You’re meeting a friend for a drink and, just after you sit down, she pulls out her cellphone. Are you offended? Should you be offended?
Whether you’re ticked off or not, having a phone at the table disconnects us from the people right in front of us. Studies have shown that even having a muted phone on us when speaking with a friend changes the nature of our conversation. Knowing our attention may be needed elsewhere at any moment makes us revert to superficial conversation and steer away from more sensitive or emotional topics.
People also feel less connected to one another when there’s a phone lying on the table. This has become a noticeable problem and, in general, communication via digital media is hindering us from forming strong emotional bonds and empathy.
One recent study compared the interaction of college students communicating face-to-face with students communicating via digital means such as a video chat or online messaging. The results showed that the strongest emotional bond was created between the students communicating in person.

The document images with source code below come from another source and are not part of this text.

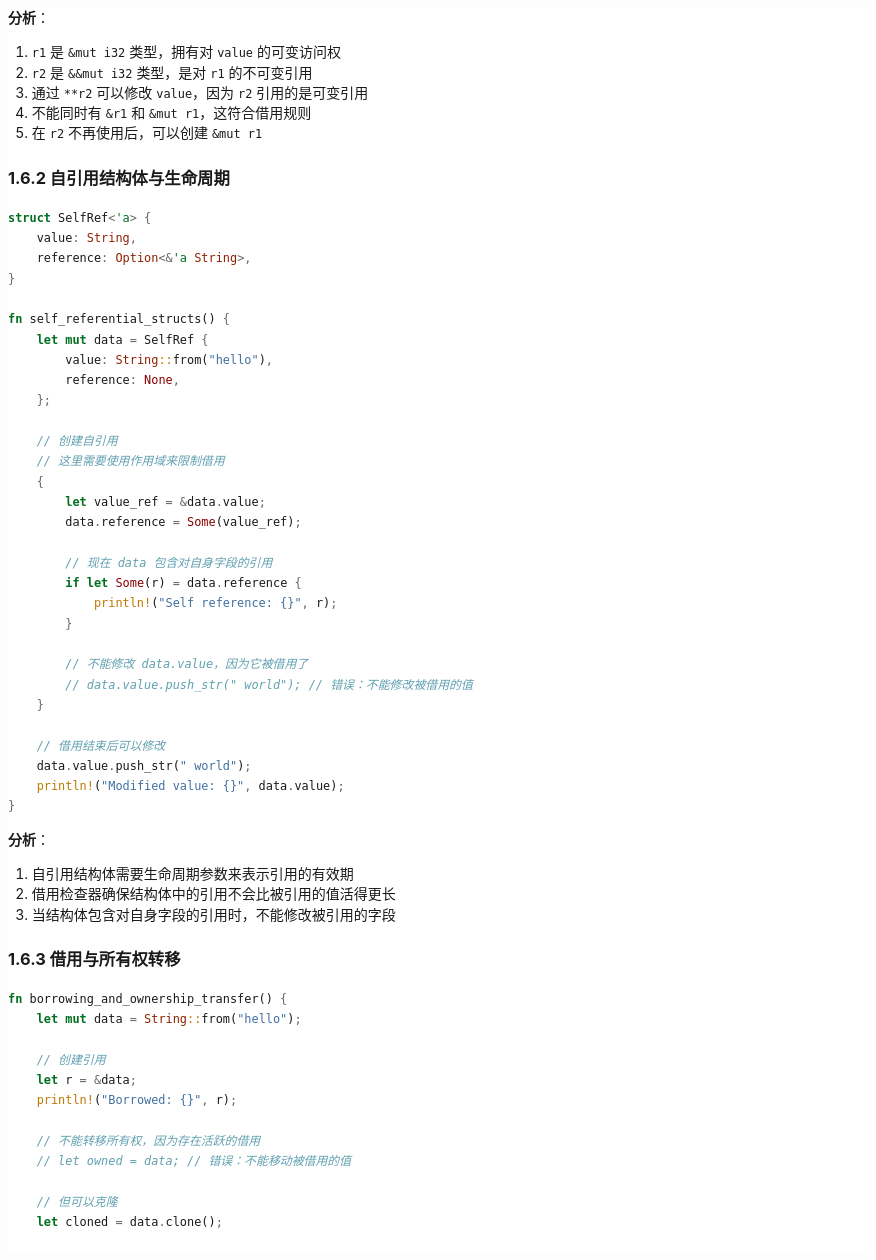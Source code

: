 **分析**：

1. `r1` 是 `&mut i32` 类型，拥有对 `value` 的可变访问权
2. `r2` 是 `&&mut i32` 类型，是对 `r1` 的不可变引用
3. 通过 `**r2` 可以修改 `value`，因为 `r2` 引用的是可变引用
4. 不能同时有 `&r1` 和 `&mut r1`，这符合借用规则
5. 在 `r2` 不再使用后，可以创建 `&mut r1`

### 1.6.2 自引用结构体与生命周期

```rust
struct SelfRef<'a> {
    value: String,
    reference: Option<&'a String>,
}

fn self_referential_structs() {
    let mut data = SelfRef {
        value: String::from("hello"),
        reference: None,
    };
    
    // 创建自引用
    // 这里需要使用作用域来限制借用
    {
        let value_ref = &data.value;
        data.reference = Some(value_ref);
        
        // 现在 data 包含对自身字段的引用
        if let Some(r) = data.reference {
            println!("Self reference: {}", r);
        }
        
        // 不能修改 data.value，因为它被借用了
        // data.value.push_str(" world"); // 错误：不能修改被借用的值
    }
    
    // 借用结束后可以修改
    data.value.push_str(" world");
    println!("Modified value: {}", data.value);
}

```

**分析**：

1. 自引用结构体需要生命周期参数来表示引用的有效期
2. 借用检查器确保结构体中的引用不会比被引用的值活得更长
3. 当结构体包含对自身字段的引用时，不能修改被引用的字段

### 1.6.3 借用与所有权转移

```rust
fn borrowing_and_ownership_transfer() {
    let mut data = String::from("hello");
    
    // 创建引用
    let r = &data;
    println!("Borrowed: {}", r);
    
    // 不能转移所有权，因为存在活跃的借用
    // let owned = data; // 错误：不能移动被借用的值
    
    // 但可以克隆
    let cloned = data.clone();
    
```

That’s because face-to-face communication has some clear advantages over digital devices: our faces allow for a direct connection between the words we speak and the feelings that accompany them. Also, those communicating in person can offer each other more attention than if they’re talking over Skype. For example, students will browse online or even watch videos while Skyping – something they wouldn’t do if they were sharing the same physical space with their conversation partner.
Ultimately, these new ways of interacting can have dire consequences. Studies have shown that college students are now displaying up to 40 percent fewer signs of empathy when interacting with others than was the case 20 years ago.